If there was only more time…

I recently got a new job.

It’s awesome, it’s something I’m excited for.  But I have to move for it. I have found myself saying, if only I had a couple more weeks to get everything done I wanted to do.

I could get through the sludge of backlog stuff I had on my plate.  Instead, I only have a quick week and a half to compress everything. I put my two week notice in at my current job, on break I was telling my coworkers, that this is it, I’m outta here with only a few shifts left, it turns out that would be my last day working with a couple of my close associates.  But that’s it, that’s how the chips fell and it’s the decision I made.  Life is ephemeral, on average we’re here for about 70 years and then it’s all over. The moment comes and then it passes, it’s what makes life interesting, it what makes life worth living, it is what makes life beautiful.
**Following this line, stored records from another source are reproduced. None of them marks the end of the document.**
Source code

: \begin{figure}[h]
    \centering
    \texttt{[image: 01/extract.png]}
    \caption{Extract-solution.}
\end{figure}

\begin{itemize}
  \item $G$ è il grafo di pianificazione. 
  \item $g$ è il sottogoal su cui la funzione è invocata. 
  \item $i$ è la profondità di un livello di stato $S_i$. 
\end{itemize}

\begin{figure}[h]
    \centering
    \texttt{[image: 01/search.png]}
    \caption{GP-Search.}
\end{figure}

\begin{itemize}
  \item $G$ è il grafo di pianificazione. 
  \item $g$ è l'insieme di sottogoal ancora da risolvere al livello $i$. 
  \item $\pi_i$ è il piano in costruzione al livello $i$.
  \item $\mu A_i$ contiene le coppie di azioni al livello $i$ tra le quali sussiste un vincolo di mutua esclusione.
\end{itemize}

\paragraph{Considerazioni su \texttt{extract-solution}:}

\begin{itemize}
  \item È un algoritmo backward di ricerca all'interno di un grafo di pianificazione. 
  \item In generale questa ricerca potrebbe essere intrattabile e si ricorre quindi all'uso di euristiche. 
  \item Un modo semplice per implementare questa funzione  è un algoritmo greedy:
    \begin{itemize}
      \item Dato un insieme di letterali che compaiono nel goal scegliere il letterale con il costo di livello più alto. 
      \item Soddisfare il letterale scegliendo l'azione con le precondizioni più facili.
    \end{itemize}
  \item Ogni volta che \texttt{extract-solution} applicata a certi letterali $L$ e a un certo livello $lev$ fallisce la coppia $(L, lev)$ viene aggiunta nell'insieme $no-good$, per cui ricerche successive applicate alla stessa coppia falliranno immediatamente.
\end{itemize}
I remember when I first moved to where I am currently, I was working full time hours at a part time job, I had so many side things I wanted to do, trails to explore, geocaches to find, things to do, my brief couple days off were sacrosanct, I forwent sleep to ensure i had had enough time to try to get through what I wanted to do. I recall my eyes burning as I jumped on my bike to go explore some trails on a rainy Monday morning, a NPR podcast about the Iran nuclear deal was blaring in my ear, puddles splashed against my toes, uncovered by my sandals.  It was a good time, I was an experience maximizer.  My weekends grew fat when my hours were culled, and then I had more time.  I shifted down to second gear and I had more time to do things.  It brings me back to the wildly fantastical thought experiment of living forever (or a really long time). Some salivate at the prospect of having centuries to do basically everything. But would we?  I like to think of this in terms of the basic economic tenets of supply and demand, as the supply of time goes up, demand staying constant, it yields a drop in price, or in this case value.  We have centuries to do nothing, we have centuries to browse Reddit until orange and blue arrows get burned into our vision. Why learn Latin when you can do it tomorrow? We already live decently long lives, yet we always put things on for tomorrow, would hundreds of more years mean more experiences?

This post isn’t a regret piece, yes, I leave things unfinished, not because I sat around for weeks punting it off onto the plate of tomorrow, but because summer came a little too late.   But more importantly because as I did things, more things came.  Life should be about a convener belt of experiences, a ship that is always out at sea, not tightly mourned to the city docks.  Unfortunately the insurmountable litany of things to do comes up against the hard reality of the finite amount of time, and it is life that yields to the sands of time.